Oh for sure, those fillers i had on before were beat to shit! Thats kind of the reason i decided to go for those pulleys, they're a bit different, plus i knew they'd work with my vortec heads, when i phoned summit they weren't sure if a normal march set would work cuz the accessory holes are different. they weren't even that much, $600 for the whole setup


----------



## LacN_Thru (Jun 22, 2004)

Well the car lives! Finally got all the wiring sorted out, couldn't figure out why the injectors weren't working, my dad finally figured out this mess!



















hno: hno: hno: 
I'm glad i didn't have to! :roflmao:


----------



## wop_inda_wood (Feb 12, 2008)

TTT FOR A NOTHER CLEAN 2 DR CADDY COMING OUTA CANADA :cheesy:


----------



## LacN_Thru (Jun 22, 2004)

> _Originally posted by wop_inda_wood_@Apr 13 2009, 03:06 AM~13558986
> *TTT FOR A NOTHER CLEAN 2 DR CADDY COMING OUTA CANADA  :cheesy:
> *


thanks homie! this weekend we should have the front end put back together, new upper and lower balljoints, bushings etc plus the new upper and lower a-arms that have been collecting dust! i'm excited to see how the caddy looks with a 2" tuck ! :cheesy: 

i'll probably end up shimming it back a bit though, i don't need any extra heat from the cops :uh:


----------



## Chris (Oct 25, 2001)

gonna have it over for the unity cruise?


----------



## wop_inda_wood (Feb 12, 2008)

> _Originally posted by LacN_Thru_@Apr 16 2009, 09:10 PM~13598896
> *thanks homie! this weekend we should have the front end put back together, new upper and lower balljoints, bushings etc plus the new upper and lower a-arms that have been collecting dust! i'm excited to see how the caddy looks with a 2" tuck !  :cheesy:
> 
> i'll probably end up shimming it back a bit though, i don't need any extra heat from the cops  :uh:
> *


 i been to b.c. them vi's is a bitch


----------



## Lo_N_Lavish (Oct 8, 2006)




----------



## LacN_Thru (Jun 22, 2004)

> _Originally posted by Chris_@Apr 16 2009, 09:55 PM~13600962
> *gonna have it over for the unity cruise?
> *


thats the plan bro, hopin to have it street ready may 1st, work out the bugs and cruise on over  . looked like a good time last year, don't wanna miss out again!


----------



## LacN_Thru (Jun 22, 2004)

> _Originally posted by wop_inda_wood_@Apr 17 2009, 01:44 AM~13603189
> * i been to b.c. them vi's is a bitch
> *


 :yessad: so far i've been lucky, but i know a couple local guys who have got them


----------



## LacN_Thru (Jun 22, 2004)

well no pics today, spent all day bangin my head against a wall, or thats what it felt like. the uppers i bought off here were bent to shit, and the lowers are off a caddy LIMO, which have bigger lower balljoints. No big deal, went and bought the limo balljoints, which are about 1/4 - 1/2" wider, it's quite noticeable, stock caddy ones just drop right through. Got the uppers bent back to shape and went to bolt in the lowers and guess what, the fuckin bigger lower balljoints are thicker, and won't go into the spindles! :banghead: :banghead: 

So i'm going to try and find someone in town who can machine the lower spindle hole bigger, hopefully some progress during the week :uh: 

Bottom line, check that what you buy is actually what the homie says it is and not all bent up! :angry:


----------



## LacN_Thru (Jun 22, 2004)

Alright, got the spindles tapped out bigger, still gonna have to do them again as the ball joint doesn't go in ALL the way, but it's enough for now so i can get the car outta the garage for a week or two while they install a new lift  










Gonna shim them back a lil bit, they're pokin pretty good right now.
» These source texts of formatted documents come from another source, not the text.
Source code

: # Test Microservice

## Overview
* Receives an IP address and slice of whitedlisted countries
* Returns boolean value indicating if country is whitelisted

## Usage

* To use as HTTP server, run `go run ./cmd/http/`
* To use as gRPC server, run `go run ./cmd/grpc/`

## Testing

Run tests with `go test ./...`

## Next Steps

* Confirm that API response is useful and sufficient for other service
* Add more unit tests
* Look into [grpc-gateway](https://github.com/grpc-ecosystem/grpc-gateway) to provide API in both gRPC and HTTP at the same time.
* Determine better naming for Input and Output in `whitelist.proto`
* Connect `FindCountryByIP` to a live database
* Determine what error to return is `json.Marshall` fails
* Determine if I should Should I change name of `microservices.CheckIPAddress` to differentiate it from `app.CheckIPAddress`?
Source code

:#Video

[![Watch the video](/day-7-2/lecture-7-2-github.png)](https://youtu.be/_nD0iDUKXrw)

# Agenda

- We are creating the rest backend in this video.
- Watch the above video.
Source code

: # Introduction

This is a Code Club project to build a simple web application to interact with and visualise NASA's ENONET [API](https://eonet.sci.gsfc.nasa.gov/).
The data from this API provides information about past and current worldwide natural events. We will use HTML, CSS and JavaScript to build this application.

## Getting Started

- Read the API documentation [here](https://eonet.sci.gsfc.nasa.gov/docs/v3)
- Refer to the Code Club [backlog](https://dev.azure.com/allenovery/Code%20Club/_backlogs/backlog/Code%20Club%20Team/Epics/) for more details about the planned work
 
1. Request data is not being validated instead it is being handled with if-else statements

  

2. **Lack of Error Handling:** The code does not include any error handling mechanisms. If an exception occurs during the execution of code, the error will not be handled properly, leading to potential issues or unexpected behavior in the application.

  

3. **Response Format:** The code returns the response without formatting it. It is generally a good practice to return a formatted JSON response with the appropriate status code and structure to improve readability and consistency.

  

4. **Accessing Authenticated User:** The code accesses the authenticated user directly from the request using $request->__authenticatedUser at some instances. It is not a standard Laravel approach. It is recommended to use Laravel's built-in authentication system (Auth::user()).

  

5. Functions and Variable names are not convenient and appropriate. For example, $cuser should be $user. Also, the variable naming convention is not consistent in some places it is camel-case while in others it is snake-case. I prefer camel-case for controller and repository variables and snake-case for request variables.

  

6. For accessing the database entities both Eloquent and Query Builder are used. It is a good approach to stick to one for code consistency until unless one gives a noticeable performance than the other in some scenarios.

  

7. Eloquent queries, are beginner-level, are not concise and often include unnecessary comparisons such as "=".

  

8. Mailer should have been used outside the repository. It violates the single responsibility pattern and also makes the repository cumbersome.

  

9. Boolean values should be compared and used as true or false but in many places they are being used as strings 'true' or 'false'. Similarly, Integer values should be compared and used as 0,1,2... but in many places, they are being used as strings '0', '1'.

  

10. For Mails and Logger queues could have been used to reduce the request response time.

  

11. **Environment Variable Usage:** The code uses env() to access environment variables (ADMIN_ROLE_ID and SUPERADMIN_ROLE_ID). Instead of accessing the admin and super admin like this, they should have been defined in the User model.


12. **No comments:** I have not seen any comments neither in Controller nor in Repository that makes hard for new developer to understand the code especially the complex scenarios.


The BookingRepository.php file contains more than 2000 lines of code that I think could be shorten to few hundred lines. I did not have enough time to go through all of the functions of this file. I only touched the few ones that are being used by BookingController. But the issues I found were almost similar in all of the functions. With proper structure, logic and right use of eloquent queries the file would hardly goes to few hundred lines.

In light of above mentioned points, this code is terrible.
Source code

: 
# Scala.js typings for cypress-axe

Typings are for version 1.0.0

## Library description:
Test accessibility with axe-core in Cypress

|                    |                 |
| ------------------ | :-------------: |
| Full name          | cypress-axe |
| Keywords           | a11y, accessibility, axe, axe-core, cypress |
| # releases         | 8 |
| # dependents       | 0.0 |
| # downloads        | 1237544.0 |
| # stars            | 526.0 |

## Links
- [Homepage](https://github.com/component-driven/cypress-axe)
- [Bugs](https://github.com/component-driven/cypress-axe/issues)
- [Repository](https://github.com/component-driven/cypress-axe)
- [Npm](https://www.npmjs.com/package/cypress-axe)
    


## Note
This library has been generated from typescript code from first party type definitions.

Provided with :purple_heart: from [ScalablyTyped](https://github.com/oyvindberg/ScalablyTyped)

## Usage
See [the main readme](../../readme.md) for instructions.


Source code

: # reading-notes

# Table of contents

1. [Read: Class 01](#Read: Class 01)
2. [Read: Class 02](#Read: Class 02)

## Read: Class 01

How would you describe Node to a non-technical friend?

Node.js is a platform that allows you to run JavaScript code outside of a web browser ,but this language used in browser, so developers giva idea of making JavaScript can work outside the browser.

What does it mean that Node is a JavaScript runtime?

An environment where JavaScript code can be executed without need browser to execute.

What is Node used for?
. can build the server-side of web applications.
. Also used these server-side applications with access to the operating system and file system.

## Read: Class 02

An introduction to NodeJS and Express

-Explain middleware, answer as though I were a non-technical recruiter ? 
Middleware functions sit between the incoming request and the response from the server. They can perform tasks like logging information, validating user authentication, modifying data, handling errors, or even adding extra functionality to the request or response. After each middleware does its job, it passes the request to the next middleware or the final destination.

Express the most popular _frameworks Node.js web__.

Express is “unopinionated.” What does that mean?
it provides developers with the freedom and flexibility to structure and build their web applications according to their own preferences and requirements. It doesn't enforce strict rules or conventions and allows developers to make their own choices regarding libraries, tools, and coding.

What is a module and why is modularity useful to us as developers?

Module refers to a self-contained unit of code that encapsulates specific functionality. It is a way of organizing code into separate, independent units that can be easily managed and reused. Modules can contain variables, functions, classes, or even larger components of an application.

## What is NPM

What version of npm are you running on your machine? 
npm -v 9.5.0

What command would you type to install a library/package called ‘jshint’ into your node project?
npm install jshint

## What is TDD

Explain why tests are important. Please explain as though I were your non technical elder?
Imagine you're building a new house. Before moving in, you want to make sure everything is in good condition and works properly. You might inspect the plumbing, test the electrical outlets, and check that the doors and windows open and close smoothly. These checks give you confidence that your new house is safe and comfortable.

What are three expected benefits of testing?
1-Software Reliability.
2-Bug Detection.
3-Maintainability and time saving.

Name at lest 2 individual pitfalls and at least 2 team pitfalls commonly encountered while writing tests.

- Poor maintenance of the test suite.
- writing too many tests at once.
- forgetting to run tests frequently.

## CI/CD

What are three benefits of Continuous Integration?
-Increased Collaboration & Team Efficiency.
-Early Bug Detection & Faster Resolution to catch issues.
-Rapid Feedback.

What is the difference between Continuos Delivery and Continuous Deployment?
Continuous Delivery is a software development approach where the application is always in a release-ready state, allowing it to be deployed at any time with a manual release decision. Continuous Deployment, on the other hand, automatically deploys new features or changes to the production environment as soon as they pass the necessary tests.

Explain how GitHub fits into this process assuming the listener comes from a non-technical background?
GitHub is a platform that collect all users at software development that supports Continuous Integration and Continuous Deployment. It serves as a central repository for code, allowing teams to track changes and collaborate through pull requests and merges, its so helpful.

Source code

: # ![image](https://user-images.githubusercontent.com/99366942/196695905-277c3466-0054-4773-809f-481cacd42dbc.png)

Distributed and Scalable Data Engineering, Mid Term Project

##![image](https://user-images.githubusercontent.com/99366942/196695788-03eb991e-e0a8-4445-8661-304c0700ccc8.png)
Threw together my rear pumps as well









More pics of the engine in the next couple days with all the polished aluminum goodies


----------



## LacN_Thru (Jun 22, 2004)

All cleaned up 
















And here's what it looks like shimmed back a bit


----------



## 6Deuced (Mar 3, 2003)

take those shims out fool!!!


----------



## LacN_Thru (Jun 22, 2004)

> _Originally posted by 6Deuced_@Apr 26 2009, 10:48 PM~13698466
> *take those shims out fool!!!
> *


man... the first time it hits the block i know a cop is gonna pull me over and write me a VI with it pokin hella! otherwise i would


----------



## LacN_Thru (Jun 22, 2004)

ttt for me, cleaned up the trunk a lil, i'll have pics up later


----------



## rusty caprice (Jan 8, 2006)

> _Originally posted by LacN_Thru_@May 3 2009, 09:36 PM~13774372
> *ttt for me, cleaned up the trunk a lil, i'll have pics up later
> *


----------



## LacN_Thru (Jun 22, 2004)

alright, got the adjustable upper trailing arms in today, took out the motor mounts and applied some locktite and put em back in, took the front end apart again, got the spindles out to get retapped.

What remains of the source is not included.